In most systems we think of "setting up an account" as the first step to using the system. In today's distributed Internet environment, each tool has the tendency to want to manage account creation authoritatively. Each tool typically requires the user to go through some steps to either self-register or request an account. This situation has tended to confuse authentication, identity, and account, when they are really 3 very different components. Your identity is the unique name in the central list of users; authentication is the process of successfully presenting the secret associated with your name; and account creation is the process of provisioning resources needed on a user's behalf by the application: for example, disk space called "mailbox" or a new record added to an application-specific database.
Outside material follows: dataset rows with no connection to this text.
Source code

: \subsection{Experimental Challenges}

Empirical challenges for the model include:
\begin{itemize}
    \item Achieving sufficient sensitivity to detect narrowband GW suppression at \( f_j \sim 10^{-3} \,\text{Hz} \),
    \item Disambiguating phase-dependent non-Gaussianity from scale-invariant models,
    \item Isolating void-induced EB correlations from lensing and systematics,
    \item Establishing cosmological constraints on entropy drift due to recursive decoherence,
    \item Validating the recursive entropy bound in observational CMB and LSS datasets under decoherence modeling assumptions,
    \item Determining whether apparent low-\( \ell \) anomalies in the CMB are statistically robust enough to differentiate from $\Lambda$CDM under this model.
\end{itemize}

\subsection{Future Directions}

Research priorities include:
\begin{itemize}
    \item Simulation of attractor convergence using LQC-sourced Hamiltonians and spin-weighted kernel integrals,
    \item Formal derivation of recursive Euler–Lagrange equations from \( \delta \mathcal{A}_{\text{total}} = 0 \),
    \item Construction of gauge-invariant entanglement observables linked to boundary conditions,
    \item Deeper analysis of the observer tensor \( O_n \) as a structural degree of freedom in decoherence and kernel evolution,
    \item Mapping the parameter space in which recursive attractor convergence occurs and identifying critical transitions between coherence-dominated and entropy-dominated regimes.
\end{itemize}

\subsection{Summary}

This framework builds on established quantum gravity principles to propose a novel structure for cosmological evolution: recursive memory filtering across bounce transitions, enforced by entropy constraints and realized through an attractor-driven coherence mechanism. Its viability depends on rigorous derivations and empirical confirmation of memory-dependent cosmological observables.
In other words, if a user is able to authenticate successfully, resulting in an identity that is authorized to have a user account, the mailing list should be able to automatically provision user accounts as needed.

2.3 "Big Picture" Summary

The middleware we're describing here really does exist. Understanding where to hook middleware into an application involves visualizing the points within the system that could potentially rely on general-purpose, external data and services. This is an extension of the familiar task of finding appropriate abstractions for procedures and data in applications. For example, knowing that a collection of usernames and passwords exists in a central database that supports LDAP makes it desirable to find the places in your application where identity is required to perform an action so that the external data source can be used directly, without replication or duplication. Middleware is an external data source that can be used across systems and across domain administrative boundaries.

The developer should keep in mind what system designers are looking for in a tool: they want a tool that will be fit into their environment. A good parallel to keep in mind is the malleability of a mature system environment such as Linux. In any application there are reasonable points at which reference to external data stores make sense. Providing a structure in your application that makes these hooks possible is the best way to ensure that a system integrator can leverage you application to the fullest.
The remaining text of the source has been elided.